Basically, what I found out at this meeting was what I had already heard from other people who have children in the adult system (but was hoping I had misunderstood).   At this time, RJC lives at home and we are planning for that to continue, so we are looking for an adult program that replaces her current school program.  She currently has programming for about ten hours per day.  Adult programs are about six hours per day.  A bus transports her to school.  Transportation may or may not be provided, depending on (mostly) her budget.  There is no educational component and there is nothing that she is "required" to do as she is seen as an adult who can make her own decisions.  In other words, if she refuses to participate in work or whatever activity she has scheduled, she does not "have to" participate.  Once she turns twenty-one the programs are set up for her as though she is chronologically twenty-one years old (with a few supports) and not developmentally a seven year old (or a two year old, or a twelve year old, depending on the situation). She currently receives speech therapy.  Speech therapy is not generally offered at an adult program (nor is Occupation Therapy or Physical Therapy).  There is currently a Board Certified Behavior Analyst who works with RJC.  We probably will not find a program that will have a BCBA.  In fact, from what I am hearing, the whole behavioral issue is going to be a big question mark.  One of those things that "varies from program to program." 

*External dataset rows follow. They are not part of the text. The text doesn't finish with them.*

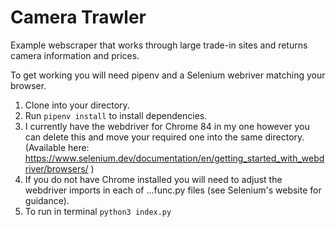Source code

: # Camera Trawler
Example webscraper that works through large trade-in sites and returns camera information and prices. 

To get working you will need pipenv and a Selenium webriver matching your browser.

1. Clone into your directory.
2. Run `pipenv install` to install dependencies.
3. I currently have the webdriver for Chrome 84 in my one however you can delete this and move your required one into the same directory.
(Available here: https://www.selenium.dev/documentation/en/getting_started_with_webdriver/browsers/ )
  1. If you do not have Chrome installed you will need to adjust the webdriver imports in each of ...func.py files (see Selenium's website for guidance).
5. To run in terminal `python3 index.py`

As to my questions about how these programs are overseen and by whom, how staff are trained and the minimum requirements for them to be hired, how the State of Ct decides to fund a program etc...those are questions I need to ask RJC's caseworker and the various programs when I visit. 

I don't think I'm asking for too much when I think about what I want for RJC.  I want her to be safe, to be happy, to be surrounded by people who understand and appreciate her.  I want her to be able to spend her time at work being challenged to her potential and using all of the skills we spent twenty one years developing (along with many, many professionals who went above and beyond to help her).  I want her to look forward to going to her program each day the way she looks forward to going to school.  I want her to have leisure time with peers her own age and an opportunity to try new things and go new places.

So, what now?  Well, I need to get answers to some very important questions (see paragraph 3).  I need to start looking at programs and figuring out what will work for her.  I need to figure out how to sew together a few programs together, if necessary, to be sure all of her needs are met.  Most painful to me, I believe I need to get some politicians on board - they need to understand the disconnect between school age years and adult programs and then they need to help fix that disconnect.

We are on our way.  It's only the start of November and I have about eight more months to get this all figured out for RJC.  Eight months.  Less than a year.  Yup.  I see another sleepless night coming.  And so it begins...for real.